In the last couple of months, Microsoft have repackaged their Parallel Data Warehouse appliance and now offer their new Analytics Platform System (APS) instead.
APS is a turnkey/black box appliance which offers the PDW, a Hadoop cluster (HDInsight, an implementation of Hortonworks) and an integration feature like Oracle’s Big Data SQL – called PolyBase – to allow the PDW to use the Hadoop data.
The PDW part still uses shared-nothing architecture like Teradata, which, I expect will provide linear scalability, but require a precise data model and the possibility that your access to certain parts of your data may not always be available in the event of a compute node crash (unless you have a spare comp node unused, etc)
Three vendors offer to sell the appliance: HP, Dell and Quanta.
“No tuning is required because the appliance is already built and tuned to balance CPU, memory, I/O, storage, network, and other resources. Simply configure PDW for your own network environment, and it is ready to use.”
“PDW’s cost-based query optimizer is the “secret sauce” that makes parallel queries run fast and return accurate results.”
It seems a bit underwhelming that the “secret sauce” is a cost-based optimizer. Exadata’s “secret sauce(s)” are the SmartScans/storage indexes, whereas Teradata’s differentiator is the linear scalability of its shared-nothing architecture.
I suspect the real “secret sauce” for APS is also, in fact, the linear scalability, but the marketing types obviously know that they need something that separates their offering from Teradata.

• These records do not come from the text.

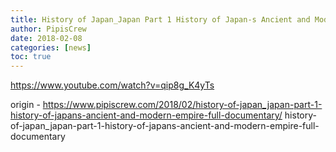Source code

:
 ```yaml
---
title: History of Japan_Japan Part 1 History of Japan-s Ancient and Modern Empire Full Documentary
author: PipisCrew
date: 2018-02-08
categories: [news]
toc: true
---
```


https://www.youtube.com/watch?v=qip8g_K4yTs

origin - https://www.pipiscrew.com/2018/02/history-of-japan_japan-part-1-history-of-japans-ancient-and-modern-empire-full-documentary/ history-of-japan_japan-part-1-history-of-japans-ancient-and-modern-empire-full-documentary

It’s great that they provide the ability for users to query the Hadoop data via SQL through their DW, but here’s what is a bit odd: they have both the PDW data and the Hadoop data in the same appliance.
There is no ability to scale out your Hadoop cluster independently of how you scale out your DW system – you have to buy another APS appliance.
If you just want more Hadoop, you have to buy another appliance, whether you need the extra DW capacity or not.
If you just want more DW power, you have to buy another appliance, whether you need the extra Hadoop capacity or not.
You’d think that this would change in the future, but right now, it seems like this could put people off as it eliminates the key selling point of Hadoop: unstructured data on cheap, scalable hardware.
It could be a useful product for companies who have small data warehouses and expect to have small “Big Data” implementations – such as a company that wants to capture data from Facebook, retain their sales history in a DW and be able to pull reports/analytics from both. Maybe that’s who their target market is for this?